Maddox v. Don Pair Motors, Inc.

Maddox v. Don Pair Motors, Inc.
Georgia Court of Appeals · Decided September 5, 1967 · Deen
116 Ga. App. 533; 158 S.E.2d 316; 1967 Ga. App. LEXIS 877

Maddox v. Don Pair Motors, Inc.

Opinion of the Court

Deen, Judge,

(a) As opposed to a judgment for plaintiff by the court trying the case without a jury, the enumeration of errors raises only the question of whether a judgment for the defendant was demanded. The plaintiff’s car was stopped at an intersection in the southbound inside lane on a city street, signaling and waiting for the opportunity to make a left turn when it was hit from the rear dead center by the

*534defendant’s automobile. The defense was that the automobile had been purchased new three days previously; that the brakes had previously given no indication of improper functioning but that when the defendant saw plaintiff’s automobile stop or signal about 100 feet in front of him he applied his brakes and, after catching briefly they ceased to function, that he pumped the brakes and they caught again but not in time to avoid the collision, and that he was not negligent in any particular alleged.

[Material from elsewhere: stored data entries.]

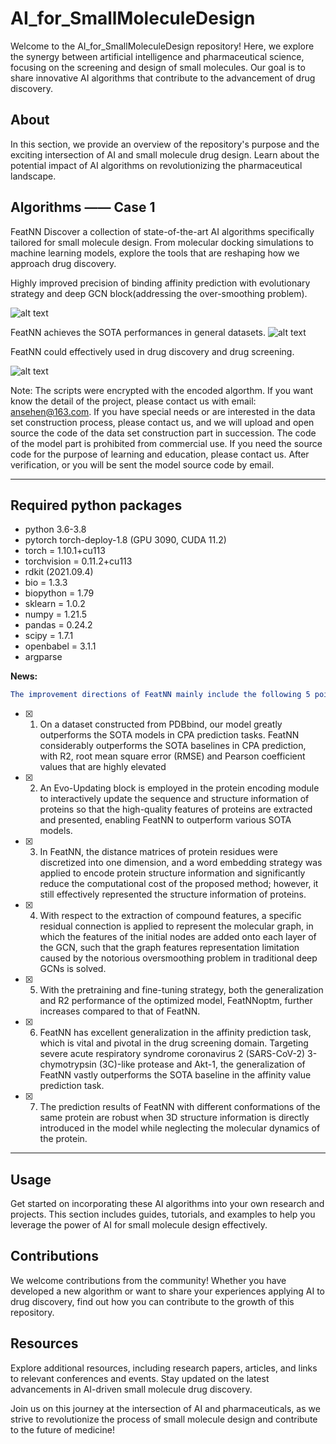 # AI_for_SmallMoleculeDesign
Welcome to the AI_for_SmallMoleculeDesign repository! Here, we explore the synergy between artificial intelligence and pharmaceutical science, focusing on the screening and design of small molecules. Our goal is to share innovative AI algorithms that contribute to the advancement of drug discovery.

## About
In this section, we provide an overview of the repository's purpose and the exciting intersection of AI and small molecule drug design. Learn about the potential impact of AI algorithms on revolutionizing the pharmaceutical landscape.

## Algorithms —— Case 1
FeatNN
Discover a collection of state-of-the-art AI algorithms specifically tailored for small molecule design. From molecular docking simulations to machine learning models, explore the tools that are reshaping how we approach drug discovery.

Highly improved precision of binding affinity prediction with evolutionary strategy and deep GCN block(addressing the over-smoothing problem).

![alt text](https://github.com/StarLight1212/FeatNN/blob/main/meta/Fig1.jpg "FeatNN Architecture")

FeatNN achieves the SOTA performances in general datasets.
![alt text](https://github.com/StarLight1212/FeatNN/blob/main/meta/Fig2.jpg "SOTA Results")


FeatNN could effectively used in drug discovery and drug screening.

![alt text](https://github.com/StarLight1212/FeatNN/blob/main/meta/Fig6.jpg "Drug Screening Results")

Note: The scripts were encrypted with the encoded algorthm. If you want know the detail of the project, please contact us with email: ansehen@163.com. If you have special needs or are interested in the data set construction process, please contact us, and we will upload and open source the code of the data set construction part in succession. The code of the model part is prohibited from commercial use. If you need the source code for the purpose of learning and education, please contact us. After verification, or you will be sent the model source code by email.
___  

## Required python packages
- python 3.6-3.8
- pytorch torch-deploy-1.8 (GPU 3090, CUDA 11.2)
- torch = 1.10.1+cu113
- torchvision = 0.11.2+cu113
- rdkit (2021.09.4)
- bio = 1.3.3
- biopython = 1.79
- sklearn = 1.0.2
- numpy = 1.21.5
- pandas = 0.24.2
- scipy = 1.7.1
- openbabel = 3.1.1
- argparse


**News:**    
```yaml
The improvement directions of FeatNN mainly include the following 5 points:  
```  
- [x] 1. On a dataset constructed from PDBbind, our model greatly outperforms the SOTA models in CPA prediction tasks. FeatNN considerably outperforms the SOTA baselines in CPA prediction, with R2, root mean square error (RMSE) and Pearson coefficient values that are highly elevated  
- [x] 2. An Evo-Updating block is employed in the protein encoding module to interactively update the sequence and structure information of proteins so that the high-quality features of proteins are extracted and presented, enabling FeatNN to outperform various SOTA models.  
- [x] 3. In FeatNN, the distance matrices of protein residues were discretized into one dimension, and a word embedding strategy was applied to encode protein structure information and significantly reduce the computational cost of the proposed method; however, it still effectively represented the structure information of proteins. 
- [x] 4. With respect to the extraction of compound features, a specific residual connection is applied to represent the molecular graph, in which the features of the initial nodes are added onto each layer of the GCN, such that the graph features representation limitation caused by the notorious oversmoothing problem in traditional deep GCNs is solved.
- [x] 5. With the pretraining and fine-tuning strategy, both the generalization and R2 performance of the optimized model, FeatNNoptm, further increases compared to that of FeatNN.
- [x] 6. FeatNN has excellent generalization in the affinity prediction task, which is vital and pivotal in the drug screening domain. Targeting severe acute respiratory syndrome coronavirus 2 (SARS-CoV-2) 3-chymotrypsin (3C)-like protease and Akt-1, the generalization of FeatNN vastly outperforms the SOTA baseline in the affinity value prediction task.
- [x] 7. The prediction results of FeatNN with different conformations of the same protein are robust when 3D structure information is directly introduced in the model while neglecting the molecular dynamics of the protein.

------

## Usage
Get started on incorporating these AI algorithms into your own research and projects. This section includes guides, tutorials, and examples to help you leverage the power of AI for small molecule design effectively.

## Contributions
We welcome contributions from the community! Whether you have developed a new algorithm or want to share your experiences applying AI to drug discovery, find out how you can contribute to the growth of this repository.

## Resources
Explore additional resources, including research papers, articles, and links to relevant conferences and events. Stay updated on the latest advancements in AI-driven small molecule drug discovery.

Join us on this journey at the intersection of AI and pharmaceuticals, as we strive to revolutionize the process of small molecule design and contribute to the future of medicine!

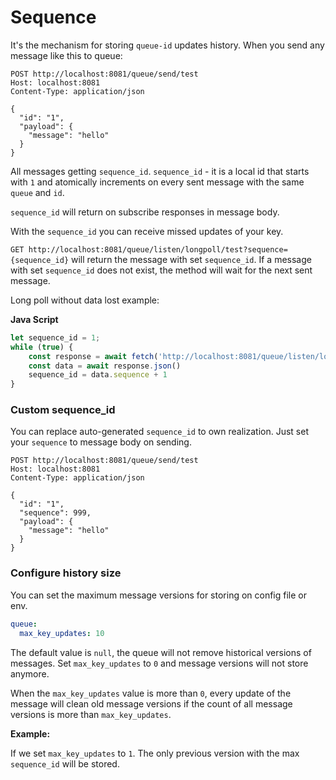 # Sequence

It's the mechanism for storing `queue-id` updates history.
When you send any message like this to queue:
```http request
POST http://localhost:8081/queue/send/test
Host: localhost:8081
Content-Type: application/json

{
  "id": "1",
  "payload": {
    "message": "hello"
  }
}
```

All messages getting `sequence_id`.
`sequence_id` - it is a local id that starts with `1` and atomically increments on every sent message with the same `queue` and `id`.

`sequence_id` will return on subscribe responses in message body.

With the `sequence_id` you can receive missed updates of your key.

`GET http://localhost:8081/queue/listen/longpoll/test?sequence={sequence_id}` will return the message with set `sequence_id`.
If a message with set `sequence_id` does not exist, the method will wait for the next sent message.

Long poll without data lost example:

**Java Script**
```js
let sequence_id = 1;
while (true) {
    const response = await fetch('http://localhost:8081/queue/listen/longpoll/test?sequence=' + sequence_id)
    const data = await response.json()
    sequence_id = data.sequence + 1
}
```

### Custom sequence_id
You can replace auto-generated `sequence_id` to own realization.
Just set your `sequence` to message body on sending.
```http request
POST http://localhost:8081/queue/send/test
Host: localhost:8081
Content-Type: application/json

{
  "id": "1",
  "sequence": 999,
  "payload": {
    "message": "hello"
  }
}
```

### Configure history size
You can set the maximum message versions for storing on config file or env.
```yaml
queue:
  max_key_updates: 10
```

The default value is `null`, the queue will not remove historical versions of messages.
Set `max_key_updates` to `0` and message versions will not store anymore.

When the `max_key_updates` value is more than `0`, 
every update of the message will clean old message versions
if the count of all message versions is more than `max_key_updates`.

**Example:**

If we set `max_key_updates` to `1`. 
The only previous version with the max `sequence_id` will be stored.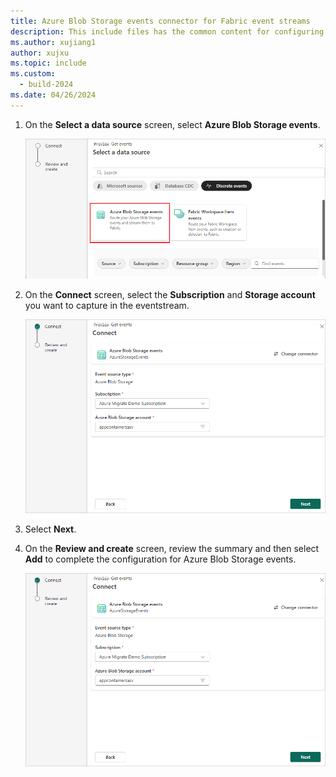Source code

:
 ```yaml
---
title: Azure Blob Storage events connector for Fabric event streams
description: This include files has the common content for configuring the Azure Blob Storage events connector for Fabric event streams and Real-Time hub. 
ms.author: xujiang1
author: xujxu 
ms.topic: include
ms.custom:
  - build-2024
ms.date: 04/26/2024
---
```


1. On the **Select a data source** screen, select **Azure Blob Storage events**.

   ![A screenshot of selecting Azure Blob Storage events.](media/azure-blob-storage-source-connector/select-external-events.png)

1. On the **Connect** screen, select the **Subscription** and **Storage account** you want to capture in the eventstream.

   ![A screenshot of the Connect screen.](media/azure-blob-storage-source-connector/connect.png)

1. Select **Next**.

1. On the **Review and create** screen, review the summary and then select **Add** to complete the configuration for Azure Blob Storage events.

   ![A screenshot of the Add screen.](media/azure-blob-storage-source-connector/connect.png)
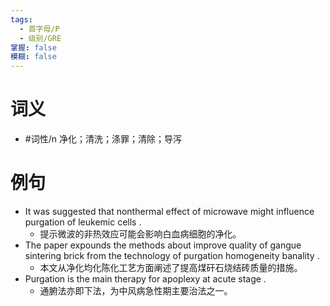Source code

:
 ```yaml
---
tags:
  - 首字母/P
  - 级别/GRE
掌握: false
模糊: false
---
```

# 词义
- #词性/n  净化；清洗；涤罪；清除；导泻
# 例句
- It was suggested that nonthermal effect of microwave might influence purgation of leukemic cells .
	- 提示微波的非热效应可能会影响白血病细胞的净化。
- The paper expounds the methods about improve quality of gangue sintering brick from the technology of purgation homogeneity banality .
	- 本文从净化均化陈化工艺方面阐述了提高煤矸石烧结砖质量的措施。
- Purgation is the main therapy for apoplexy at acute stage .
	- 通腑法亦即下法，为中风病急性期主要治法之一。
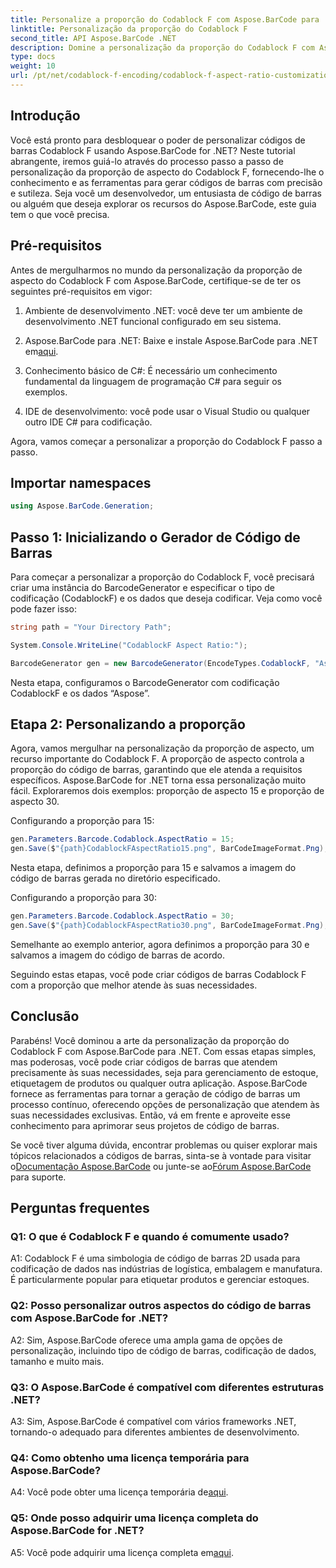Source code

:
 ```yaml
---
title: Personalize a proporção do Codablock F com Aspose.BarCode para .NET
linktitle: Personalização da proporção do Codablock F
second_title: API Aspose.BarCode .NET
description: Domine a personalização da proporção do Codablock F com Aspose.BarCode para .NET. Crie códigos de barras precisos e adaptados às suas necessidades sem esforço.
type: docs
weight: 10
url: /pt/net/codablock-f-encoding/codablock-f-aspect-ratio-customization/
---
```

## Introdução

Você está pronto para desbloquear o poder de personalizar códigos de barras Codablock F usando Aspose.BarCode for .NET? Neste tutorial abrangente, iremos guiá-lo através do processo passo a passo de personalização da proporção de aspecto do Codablock F, fornecendo-lhe o conhecimento e as ferramentas para gerar códigos de barras com precisão e sutileza. Seja você um desenvolvedor, um entusiasta de código de barras ou alguém que deseja explorar os recursos do Aspose.BarCode, este guia tem o que você precisa.

## Pré-requisitos

Antes de mergulharmos no mundo da personalização da proporção de aspecto do Codablock F com Aspose.BarCode, certifique-se de ter os seguintes pré-requisitos em vigor:

1. Ambiente de desenvolvimento .NET: você deve ter um ambiente de desenvolvimento .NET funcional configurado em seu sistema.

2.  Aspose.BarCode para .NET: Baixe e instale Aspose.BarCode para .NET em[aqui](https://releases.aspose.com/barcode/net/).

3. Conhecimento básico de C#: É necessário um conhecimento fundamental da linguagem de programação C# para seguir os exemplos.

4. IDE de desenvolvimento: você pode usar o Visual Studio ou qualquer outro IDE C# para codificação.

Agora, vamos começar a personalizar a proporção do Codablock F passo a passo.

## Importar namespaces

```csharp
using Aspose.BarCode.Generation;
```

## Passo 1: Inicializando o Gerador de Código de Barras

Para começar a personalizar a proporção do Codablock F, você precisará criar uma instância do BarcodeGenerator e especificar o tipo de codificação (CodablockF) e os dados que deseja codificar. Veja como você pode fazer isso:

```csharp
string path = "Your Directory Path";

System.Console.WriteLine("CodablockF Aspect Ratio:");

BarcodeGenerator gen = new BarcodeGenerator(EncodeTypes.CodablockF, "Aspose");
```

Nesta etapa, configuramos o BarcodeGenerator com codificação CodablockF e os dados “Aspose”.

## Etapa 2: Personalizando a proporção

Agora, vamos mergulhar na personalização da proporção de aspecto, um recurso importante do Codablock F. A proporção de aspecto controla a proporção do código de barras, garantindo que ele atenda a requisitos específicos. Aspose.BarCode for .NET torna essa personalização muito fácil. Exploraremos dois exemplos: proporção de aspecto 15 e proporção de aspecto 30.

Configurando a proporção para 15:

```csharp
gen.Parameters.Barcode.Codablock.AspectRatio = 15;
gen.Save($"{path}CodablockFAspectRatio15.png", BarCodeImageFormat.Png);
```

Nesta etapa, definimos a proporção para 15 e salvamos a imagem do código de barras gerada no diretório especificado.

Configurando a proporção para 30:

```csharp
gen.Parameters.Barcode.Codablock.AspectRatio = 30;
gen.Save($"{path}CodablockFAspectRatio30.png", BarCodeImageFormat.Png);
```

Semelhante ao exemplo anterior, agora definimos a proporção para 30 e salvamos a imagem do código de barras de acordo.

Seguindo estas etapas, você pode criar códigos de barras Codablock F com a proporção que melhor atende às suas necessidades.

## Conclusão

Parabéns! Você dominou a arte da personalização da proporção do Codablock F com Aspose.BarCode para .NET. Com essas etapas simples, mas poderosas, você pode criar códigos de barras que atendem precisamente às suas necessidades, seja para gerenciamento de estoque, etiquetagem de produtos ou qualquer outra aplicação. Aspose.BarCode fornece as ferramentas para tornar a geração de código de barras um processo contínuo, oferecendo opções de personalização que atendem às suas necessidades exclusivas. Então, vá em frente e aproveite esse conhecimento para aprimorar seus projetos de código de barras.

 Se você tiver alguma dúvida, encontrar problemas ou quiser explorar mais tópicos relacionados a códigos de barras, sinta-se à vontade para visitar o[Documentação Aspose.BarCode](https://reference.aspose.com/barcode/net/) ou junte-se ao[Fórum Aspose.BarCode](https://forum.aspose.com/c/barcode/13) para suporte.

## Perguntas frequentes

### Q1: O que é Codablock F e quando é comumente usado?

A1: Codablock F é uma simbologia de código de barras 2D usada para codificação de dados nas indústrias de logística, embalagem e manufatura. É particularmente popular para etiquetar produtos e gerenciar estoques.

### Q2: Posso personalizar outros aspectos do código de barras com Aspose.BarCode for .NET?

A2: Sim, Aspose.BarCode oferece uma ampla gama de opções de personalização, incluindo tipo de código de barras, codificação de dados, tamanho e muito mais.

### Q3: O Aspose.BarCode é compatível com diferentes estruturas .NET?

A3: Sim, Aspose.BarCode é compatível com vários frameworks .NET, tornando-o adequado para diferentes ambientes de desenvolvimento.

### Q4: Como obtenho uma licença temporária para Aspose.BarCode?

 A4: Você pode obter uma licença temporária de[aqui](https://purchase.aspose.com/temporary-license/).

### Q5: Onde posso adquirir uma licença completa do Aspose.BarCode for .NET?

 A5: Você pode adquirir uma licença completa em[aqui](https://purchase.aspose.com/buy).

(b) The trior of fact may take certain portions of the testimony of one witness and combine them with certain portions of the testimony of another to reach a given result. Scott v. Imperial Hotel Co., 75 Ga. App. 91 (42 SE2d 179). The court might from the plaintiff’s testimony have believed that the initial skid marks laid down by the defendant’s automobile were as much as 20 feet in length on the initial grab of the brakes, and another 20 feet in length just before hitting the stationary automobile, and that, if the defendant had not been following too closely, or had not been traveling at an excessive rate of speed under the conditions prevailing he might have stopped in time to avoid the collision. He might also have found that the defendant’s failure to use his emergency brake or to ascertain whether he could avoid the plaintiff’s stationary vehicle by pulling into the right traffic lane also constituted negligence. While it is true that the plaintiff’s petition did not charge negligence in driving too fast, failing to apply the emergency brakes or failing to steer the automobile around the defendant’s car, the plaintiff did charge negligence in failing to have the car under proper control and in running into and against plaintiff’s vehicle (see Daugherty v. Pruitt, 113 Ga. App. 88 (1) (147 SE2d 347)), and proof of facts from which these inferences might be drawn by the jury would go to that issue. The defendant himself testified that when he first applied the brakes he was about 105 feet from the plaintiff’s vehicle, that the brakes initially caught and they seemed to hold, that he was then traveling between 25 and 30 miles per hour, that they then failed to hold for 83 feet before they caught again, and that when the brakes first failed he was almost 100 feet from the plaintiff traveling at less than 25 miles per hour. We cannot say as a matter of law that the question of whether the car was under proper control in this emergency situation did not re*535main a jury question, even granting that the evidence demanded a finding that the brake failure was not due to negligence on the part of the defendant. The evidence did not demand a finding of unavoidable accident, and the judgment of the trial court is

Submitted June 30, 1967 Decided September 5, 1967 Rehearing denied October 23,1967. Swift, Currie, McGhee & Hiers, Robert 8. Harkey, for appellant. Rich, Bass, Kidd & Broome, E. Dale Dewberry, for appellee.

Affirmed.

Jordan, P. J., and Quillian, J., concur.